TASK GOAL: Print the data below verbatim, minus images.

Plain-text document sources:

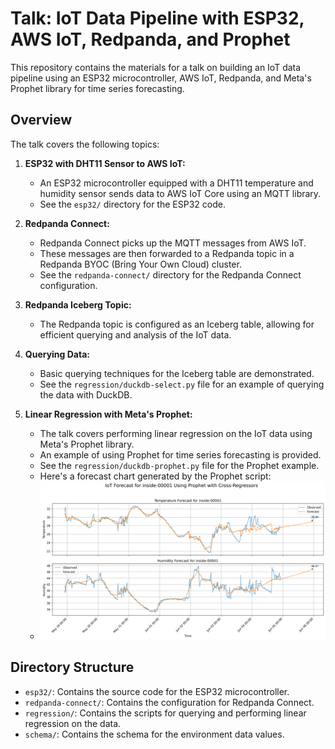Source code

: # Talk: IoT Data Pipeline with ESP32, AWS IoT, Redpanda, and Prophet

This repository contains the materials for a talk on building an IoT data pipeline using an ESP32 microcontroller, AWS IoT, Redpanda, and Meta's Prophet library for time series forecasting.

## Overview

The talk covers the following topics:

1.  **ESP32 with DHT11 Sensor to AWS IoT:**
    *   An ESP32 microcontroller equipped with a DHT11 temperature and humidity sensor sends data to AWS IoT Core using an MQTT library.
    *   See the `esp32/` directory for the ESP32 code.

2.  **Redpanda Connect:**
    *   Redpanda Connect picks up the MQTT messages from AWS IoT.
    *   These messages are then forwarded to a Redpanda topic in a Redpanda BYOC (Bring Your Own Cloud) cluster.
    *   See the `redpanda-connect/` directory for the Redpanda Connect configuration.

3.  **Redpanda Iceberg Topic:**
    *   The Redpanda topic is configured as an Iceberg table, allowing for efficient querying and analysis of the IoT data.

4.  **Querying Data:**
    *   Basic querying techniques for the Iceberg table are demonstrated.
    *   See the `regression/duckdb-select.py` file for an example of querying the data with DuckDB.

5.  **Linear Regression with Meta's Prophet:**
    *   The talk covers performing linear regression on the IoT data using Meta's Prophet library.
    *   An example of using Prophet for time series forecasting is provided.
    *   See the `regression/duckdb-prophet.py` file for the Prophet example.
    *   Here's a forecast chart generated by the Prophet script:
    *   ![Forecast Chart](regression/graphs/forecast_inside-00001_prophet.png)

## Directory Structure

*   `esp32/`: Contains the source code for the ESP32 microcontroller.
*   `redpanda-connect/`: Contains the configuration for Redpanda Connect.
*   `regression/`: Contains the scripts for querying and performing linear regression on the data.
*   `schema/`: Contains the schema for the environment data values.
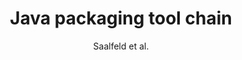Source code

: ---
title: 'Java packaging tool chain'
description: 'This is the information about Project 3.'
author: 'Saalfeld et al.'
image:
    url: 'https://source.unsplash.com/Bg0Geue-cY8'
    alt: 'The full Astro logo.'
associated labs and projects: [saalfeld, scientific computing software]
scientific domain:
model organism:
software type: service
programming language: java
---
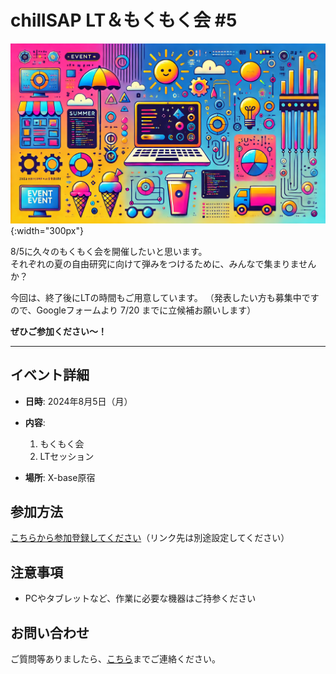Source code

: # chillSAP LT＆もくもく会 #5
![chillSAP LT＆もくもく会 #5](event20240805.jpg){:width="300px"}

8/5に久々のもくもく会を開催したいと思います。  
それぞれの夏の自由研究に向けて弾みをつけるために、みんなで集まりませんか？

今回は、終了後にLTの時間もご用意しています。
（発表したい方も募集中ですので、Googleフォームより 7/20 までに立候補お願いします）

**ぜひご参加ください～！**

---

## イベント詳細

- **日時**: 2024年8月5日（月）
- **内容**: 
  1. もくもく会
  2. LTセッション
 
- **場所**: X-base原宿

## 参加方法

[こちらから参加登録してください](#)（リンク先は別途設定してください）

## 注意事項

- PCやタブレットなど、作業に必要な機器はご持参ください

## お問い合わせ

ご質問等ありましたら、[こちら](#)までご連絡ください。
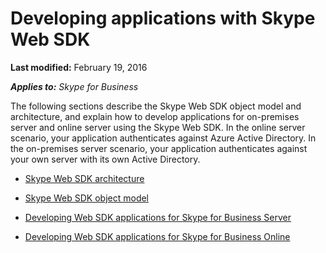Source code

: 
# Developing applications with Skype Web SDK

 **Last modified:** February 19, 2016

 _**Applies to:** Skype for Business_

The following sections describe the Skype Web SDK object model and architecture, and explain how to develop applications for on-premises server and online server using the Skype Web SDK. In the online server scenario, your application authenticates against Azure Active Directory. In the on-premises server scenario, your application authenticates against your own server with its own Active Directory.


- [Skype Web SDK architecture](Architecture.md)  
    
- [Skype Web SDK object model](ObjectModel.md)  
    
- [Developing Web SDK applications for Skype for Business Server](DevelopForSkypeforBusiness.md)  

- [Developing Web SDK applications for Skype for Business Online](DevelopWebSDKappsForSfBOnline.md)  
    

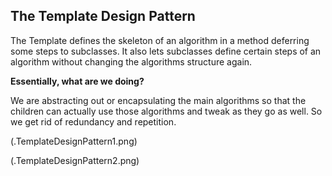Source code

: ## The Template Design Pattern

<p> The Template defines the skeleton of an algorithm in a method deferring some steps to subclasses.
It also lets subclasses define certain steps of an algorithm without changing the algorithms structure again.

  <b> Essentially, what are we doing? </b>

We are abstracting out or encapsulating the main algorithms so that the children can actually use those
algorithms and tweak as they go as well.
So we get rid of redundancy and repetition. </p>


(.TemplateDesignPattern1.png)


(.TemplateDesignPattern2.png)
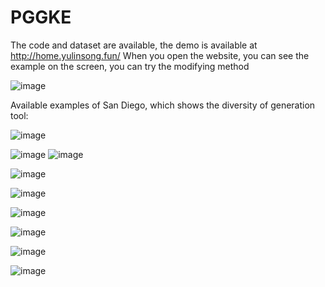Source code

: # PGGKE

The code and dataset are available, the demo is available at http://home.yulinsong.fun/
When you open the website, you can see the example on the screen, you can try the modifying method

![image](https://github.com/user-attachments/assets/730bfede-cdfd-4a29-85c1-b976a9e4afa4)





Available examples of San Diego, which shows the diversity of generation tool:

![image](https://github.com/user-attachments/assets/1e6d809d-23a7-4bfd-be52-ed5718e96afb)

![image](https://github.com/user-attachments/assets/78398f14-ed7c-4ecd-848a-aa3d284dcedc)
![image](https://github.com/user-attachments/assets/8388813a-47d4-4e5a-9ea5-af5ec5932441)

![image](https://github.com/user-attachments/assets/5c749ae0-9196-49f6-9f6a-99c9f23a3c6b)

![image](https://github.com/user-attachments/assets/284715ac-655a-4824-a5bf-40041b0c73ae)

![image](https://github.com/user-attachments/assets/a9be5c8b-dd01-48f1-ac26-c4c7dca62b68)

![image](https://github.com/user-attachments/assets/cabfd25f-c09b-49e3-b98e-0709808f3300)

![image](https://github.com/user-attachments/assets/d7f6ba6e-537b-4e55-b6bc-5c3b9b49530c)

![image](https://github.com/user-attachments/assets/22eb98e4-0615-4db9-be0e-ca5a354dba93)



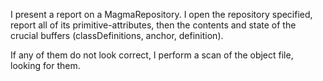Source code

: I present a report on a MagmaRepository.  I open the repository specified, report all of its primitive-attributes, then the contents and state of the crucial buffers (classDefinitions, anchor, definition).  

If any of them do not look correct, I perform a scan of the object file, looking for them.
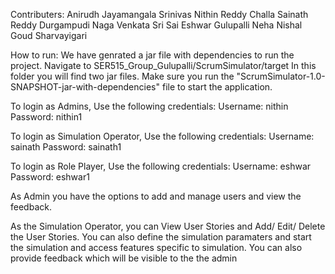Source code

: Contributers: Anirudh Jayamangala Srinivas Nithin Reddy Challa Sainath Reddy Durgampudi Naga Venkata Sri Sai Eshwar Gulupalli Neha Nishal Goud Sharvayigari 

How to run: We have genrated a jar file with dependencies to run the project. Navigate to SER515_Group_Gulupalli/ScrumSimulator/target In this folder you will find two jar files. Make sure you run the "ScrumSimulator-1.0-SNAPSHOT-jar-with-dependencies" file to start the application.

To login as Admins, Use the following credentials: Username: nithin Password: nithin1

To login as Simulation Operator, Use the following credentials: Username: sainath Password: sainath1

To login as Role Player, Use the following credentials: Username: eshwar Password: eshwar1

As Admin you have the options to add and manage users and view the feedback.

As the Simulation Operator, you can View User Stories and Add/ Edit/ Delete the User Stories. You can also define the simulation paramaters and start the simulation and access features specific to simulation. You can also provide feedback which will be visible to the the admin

EXERCISE SOLUTION:
Source code

: # Talk: IoT Data Pipeline with ESP32, AWS IoT, Redpanda, and Prophet

This repository contains the materials for a talk on building an IoT data pipeline using an ESP32 microcontroller, AWS IoT, Redpanda, and Meta's Prophet library for time series forecasting.

## Overview

The talk covers the following topics:

1.  **ESP32 with DHT11 Sensor to AWS IoT:**
    *   An ESP32 microcontroller equipped with a DHT11 temperature and humidity sensor sends data to AWS IoT Core using an MQTT library.
    *   See the `esp32/` directory for the ESP32 code.

2.  **Redpanda Connect:**
    *   Redpanda Connect picks up the MQTT messages from AWS IoT.
    *   These messages are then forwarded to a Redpanda topic in a Redpanda BYOC (Bring Your Own Cloud) cluster.
    *   See the `redpanda-connect/` directory for the Redpanda Connect configuration.

3.  **Redpanda Iceberg Topic:**
    *   The Redpanda topic is configured as an Iceberg table, allowing for efficient querying and analysis of the IoT data.

4.  **Querying Data:**
    *   Basic querying techniques for the Iceberg table are demonstrated.
    *   See the `regression/duckdb-select.py` file for an example of querying the data with DuckDB.

5.  **Linear Regression with Meta's Prophet:**
    *   The talk covers performing linear regression on the IoT data using Meta's Prophet library.
    *   An example of using Prophet for time series forecasting is provided.
    *   See the `regression/duckdb-prophet.py` file for the Prophet example.
    *   Here's a forecast chart generated by the Prophet script:
    *   ![Forecast Chart](regression/graphs/forecast_inside-00001_prophet.png)

## Directory Structure

*   `esp32/`: Contains the source code for the ESP32 microcontroller.
*   `redpanda-connect/`: Contains the configuration for Redpanda Connect.
*   `regression/`: Contains the scripts for querying and performing linear regression on the data.
*   `schema/`: Contains the schema for the environment data values.
Source code

: ---
title: 'Java packaging tool chain'
description: 'This is the information about Project 3.'
author: 'Saalfeld et al.'
image:
    url: 'https://source.unsplash.com/Bg0Geue-cY8'
    alt: 'The full Astro logo.'
associated labs and projects: [saalfeld, scientific computing software]
scientific domain:
model organism:
software type: service
programming language: java
---
Source code

: # chillSAP LT＆もくもく会 #5
![chillSAP LT＆もくもく会 #5](event20240805.jpg){:width="300px"}

8/5に久々のもくもく会を開催したいと思います。  
それぞれの夏の自由研究に向けて弾みをつけるために、みんなで集まりませんか？

今回は、終了後にLTの時間もご用意しています。
（発表したい方も募集中ですので、Googleフォームより 7/20 までに立候補お願いします）

**ぜひご参加ください～！**

---

## イベント詳細

- **日時**: 2024年8月5日（月）
- **内容**: 
  1. もくもく会
  2. LTセッション
 
- **場所**: X-base原宿

## 参加方法

[こちらから参加登録してください](#)（リンク先は別途設定してください）

## 注意事項

- PCやタブレットなど、作業に必要な機器はご持参ください

## お問い合わせ

ご質問等ありましたら、[こちら](#)までご連絡ください。
Source code

: 
# Developing applications with Skype Web SDK

 **Last modified:** February 19, 2016

 _**Applies to:** Skype for Business_

The following sections describe the Skype Web SDK object model and architecture, and explain how to develop applications for on-premises server and online server using the Skype Web SDK. In the online server scenario, your application authenticates against Azure Active Directory. In the on-premises server scenario, your application authenticates against your own server with its own Active Directory.


- [Skype Web SDK architecture](Architecture.md)  
    
- [Skype Web SDK object model](ObjectModel.md)  
    
- [Developing Web SDK applications for Skype for Business Server](DevelopForSkypeforBusiness.md)  

- [Developing Web SDK applications for Skype for Business Online](DevelopWebSDKappsForSfBOnline.md)  
    

Source code

: ## The Template Design Pattern

<p> The Template defines the skeleton of an algorithm in a method deferring some steps to subclasses.
It also lets subclasses define certain steps of an algorithm without changing the algorithms structure again.

  <b> Essentially, what are we doing? </b>

We are abstracting out or encapsulating the main algorithms so that the children can actually use those
algorithms and tweak as they go as well.
So we get rid of redundancy and repetition. </p>


(.TemplateDesignPattern1.png)


(.TemplateDesignPattern2.png)
Source code

: # PGGKE

The code and dataset are available, the demo is available at http://home.yulinsong.fun/
When you open the website, you can see the example on the screen, you can try the modifying method

![image](https://github.com/user-attachments/assets/730bfede-cdfd-4a29-85c1-b976a9e4afa4)





Available examples of San Diego, which shows the diversity of generation tool:

![image](https://github.com/user-attachments/assets/1e6d809d-23a7-4bfd-be52-ed5718e96afb)

![image](https://github.com/user-attachments/assets/78398f14-ed7c-4ecd-848a-aa3d284dcedc)
![image](https://github.com/user-attachments/assets/8388813a-47d4-4e5a-9ea5-af5ec5932441)

![image](https://github.com/user-attachments/assets/5c749ae0-9196-49f6-9f6a-99c9f23a3c6b)

![image](https://github.com/user-attachments/assets/284715ac-655a-4824-a5bf-40041b0c73ae)

![image](https://github.com/user-attachments/assets/a9be5c8b-dd01-48f1-ac26-c4c7dca62b68)

![image](https://github.com/user-attachments/assets/cabfd25f-c09b-49e3-b98e-0709808f3300)

![image](https://github.com/user-attachments/assets/d7f6ba6e-537b-4e55-b6bc-5c3b9b49530c)

![image](https://github.com/user-attachments/assets/22eb98e4-0615-4db9-be0e-ca5a354dba93)



Source code

: I present a report on a MagmaRepository.  I open the repository specified, report all of its primitive-attributes, then the contents and state of the crucial buffers (classDefinitions, anchor, definition).  

If any of them do not look correct, I perform a scan of the object file, looking for them.
Source code

: Contributers: Anirudh Jayamangala Srinivas Nithin Reddy Challa Sainath Reddy Durgampudi Naga Venkata Sri Sai Eshwar Gulupalli Neha Nishal Goud Sharvayigari 

How to run: We have genrated a jar file with dependencies to run the project. Navigate to SER515_Group_Gulupalli/ScrumSimulator/target In this folder you will find two jar files. Make sure you run the "ScrumSimulator-1.0-SNAPSHOT-jar-with-dependencies" file to start the application.

To login as Admins, Use the following credentials: Username: nithin Password: nithin1

To login as Simulation Operator, Use the following credentials: Username: sainath Password: sainath1

To login as Role Player, Use the following credentials: Username: eshwar Password: eshwar1

As Admin you have the options to add and manage users and view the feedback.

As the Simulation Operator, you can View User Stories and Add/ Edit/ Delete the User Stories. You can also define the simulation paramaters and start the simulation and access features specific to simulation. You can also provide feedback which will be visible to the the admin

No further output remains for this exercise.